Here’s what I’m seeing (and what lines up with how companies have historically behaved in periods of geopolitical instability):
1. Hiring hasn’t disappeared—it’s tightened and slowed
Conflicts in both the Middle East and Europe have led to:
- Longer hiring cycles
- More approvals required (finance + leadership scrutiny)
- “Must-have” hires only vs. “nice-to-have”
Companies are still hiring—but they’re far less willing to take risks.
Translation: fewer exploratory searches, more backfills and critical roles only
2. Supply chain uncertainty is driving selective hiring (not freezes)

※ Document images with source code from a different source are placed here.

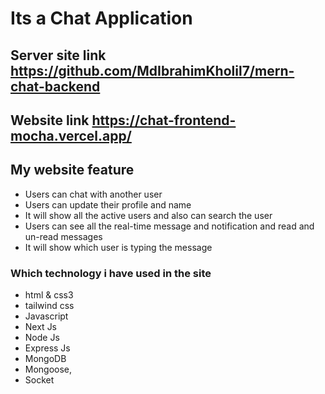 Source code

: # Its a Chat Application
## Server site link https://github.com/MdIbrahimKholil7/mern-chat-backend
## Website link https://chat-frontend-mocha.vercel.app/

## My website feature
- Users can chat with another user
- Users can update their profile and name
- It will show all the active users and also can search the user
- Users can see all the real-time message and notification and read and un-read messages
- It will show which user is typing the message

### Which technology i have used in the site
- html & css3
- tailwind css
- Javascript 
- Next Js
- Node Js
- Express Js 
- MongoDB
- Mongoose,
- Socket

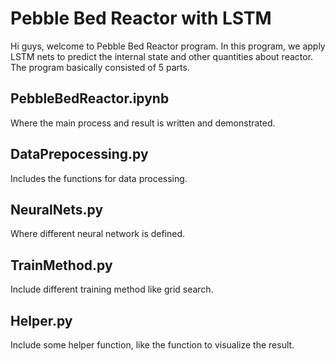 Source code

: # Pebble Bed Reactor with LSTM

Hi guys, welcome to Pebble Bed Reactor program. In this program, we apply LSTM nets to predict the internal state and other quantities about reactor. The program basically consisted of 5 parts.

## PebbleBedReactor.ipynb

Where the main process and result is written and demonstrated.

## DataPrepocessing.py

Includes the functions for data processing.

## NeuralNets.py

Where different neural network is defined.

## TrainMethod.py

Include different training method like grid search.

## Helper.py

Include some helper function, like the function to visualize the result.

For manufacturing, logistics, and supply chain (the specialty manufacturing category I operate in the impact is very direct):
- Red Sea disruptions → longer transit times
- Energy volatility in Europe → cost pressure
What that’s done:
- Increased demand for supply chain leadership
- More hiring in North America vs. Europe-dependent operations
Companies aren’t pausing—they’re repositioning talent needs
3. Europe exposure = hesitation
Companies heavily tied to Europe are:
- Slowing hiring
- Re-evaluating expansion plans
Whereas companies with strong U.S. or Mexico operations are:
- Moving faster
- Investing in leadership hires tied to domestic production
4. Defense, energy, and infrastructure are quietly heating up
Defense-adjacent manufacturing → up
Energy (especially LNG, grid, renewables) → up
Infrastructure/logistics → steady to up
These sectors historically accelerate when global instability rises—and that’s exactly what’s happening again.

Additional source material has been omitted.